- Material supplied:
*** Begin section ***

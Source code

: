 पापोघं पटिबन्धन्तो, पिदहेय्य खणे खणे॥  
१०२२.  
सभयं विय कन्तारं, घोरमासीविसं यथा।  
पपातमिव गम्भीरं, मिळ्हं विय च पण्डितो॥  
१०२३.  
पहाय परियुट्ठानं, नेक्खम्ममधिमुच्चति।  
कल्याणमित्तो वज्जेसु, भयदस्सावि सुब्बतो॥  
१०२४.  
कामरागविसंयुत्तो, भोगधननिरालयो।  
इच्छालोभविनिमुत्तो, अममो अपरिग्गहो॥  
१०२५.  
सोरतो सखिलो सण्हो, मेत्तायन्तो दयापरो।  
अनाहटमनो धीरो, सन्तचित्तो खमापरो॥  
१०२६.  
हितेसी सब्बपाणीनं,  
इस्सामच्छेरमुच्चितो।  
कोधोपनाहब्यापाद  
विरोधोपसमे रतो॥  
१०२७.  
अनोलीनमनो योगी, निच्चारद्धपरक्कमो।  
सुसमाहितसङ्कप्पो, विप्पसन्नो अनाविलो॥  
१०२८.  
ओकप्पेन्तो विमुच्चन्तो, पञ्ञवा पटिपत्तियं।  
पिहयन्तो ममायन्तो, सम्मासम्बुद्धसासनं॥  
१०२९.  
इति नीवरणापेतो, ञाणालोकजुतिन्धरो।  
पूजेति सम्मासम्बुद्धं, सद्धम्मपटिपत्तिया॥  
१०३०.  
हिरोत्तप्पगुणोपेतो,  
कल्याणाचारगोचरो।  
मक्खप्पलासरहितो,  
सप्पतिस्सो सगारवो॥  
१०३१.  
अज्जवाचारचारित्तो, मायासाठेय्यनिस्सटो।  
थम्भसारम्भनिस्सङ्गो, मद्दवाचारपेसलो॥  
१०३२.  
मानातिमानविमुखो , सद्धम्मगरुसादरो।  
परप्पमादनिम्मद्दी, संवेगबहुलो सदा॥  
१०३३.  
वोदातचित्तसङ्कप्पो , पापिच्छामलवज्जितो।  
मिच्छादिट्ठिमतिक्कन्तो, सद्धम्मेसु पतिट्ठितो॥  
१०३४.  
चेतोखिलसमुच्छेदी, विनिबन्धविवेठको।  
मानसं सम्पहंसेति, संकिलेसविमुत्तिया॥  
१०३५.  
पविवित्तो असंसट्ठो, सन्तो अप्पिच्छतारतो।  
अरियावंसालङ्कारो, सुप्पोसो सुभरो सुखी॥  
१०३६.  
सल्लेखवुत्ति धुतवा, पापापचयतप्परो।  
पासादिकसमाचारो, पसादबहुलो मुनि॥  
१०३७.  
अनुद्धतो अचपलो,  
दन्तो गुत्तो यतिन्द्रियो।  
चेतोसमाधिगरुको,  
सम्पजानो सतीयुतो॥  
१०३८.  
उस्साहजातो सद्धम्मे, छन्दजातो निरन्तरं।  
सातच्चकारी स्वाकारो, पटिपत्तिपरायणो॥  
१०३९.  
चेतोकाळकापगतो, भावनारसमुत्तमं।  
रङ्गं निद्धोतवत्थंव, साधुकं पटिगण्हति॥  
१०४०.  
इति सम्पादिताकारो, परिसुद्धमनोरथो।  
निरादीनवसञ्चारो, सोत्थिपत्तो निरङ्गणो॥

*** End section ***

Beginning with the line above that contains "इच्छालोभविनिमुत्तो, अममो अपरिग्गहो॥", copy each line exactly up to and including the line that contains "मानातिमानविमुखो , सद्धम्मगरुसादरो।", and go no further.

इच्छालोभविनिमुत्तो, अममो अपरिग्गहो॥  
१०२५.  
सोरतो सखिलो सण्हो, मेत्तायन्तो दयापरो।  
अनाहटमनो धीरो, सन्तचित्तो खमापरो॥  
१०२६.  
हितेसी सब्बपाणीनं,  
इस्सामच्छेरमुच्चितो।  
कोधोपनाहब्यापाद  
विरोधोपसमे रतो॥  
१०२७.  
अनोलीनमनो योगी, निच्चारद्धपरक्कमो।  
सुसमाहितसङ्कप्पो, विप्पसन्नो अनाविलो॥  
१०२८.  
ओकप्पेन्तो विमुच्चन्तो, पञ्ञवा पटिपत्तियं।  
पिहयन्तो ममायन्तो, सम्मासम्बुद्धसासनं॥  
१०२९.  
इति नीवरणापेतो, ञाणालोकजुतिन्धरो।  
पूजेति सम्मासम्बुद्धं, सद्धम्मपटिपत्तिया॥  
१०३०.  
हिरोत्तप्पगुणोपेतो,  
कल्याणाचारगोचरो।  
मक्खप्पलासरहितो,  
सप्पतिस्सो सगारवो॥  
१०३१.  
अज्जवाचारचारित्तो, मायासाठेय्यनिस्सटो।  
थम्भसारम्भनिस्सङ्गो, मद्दवाचारपेसलो॥  
१०३२.  
मानातिमानविमुखो , सद्धम्मगरुसादरो।  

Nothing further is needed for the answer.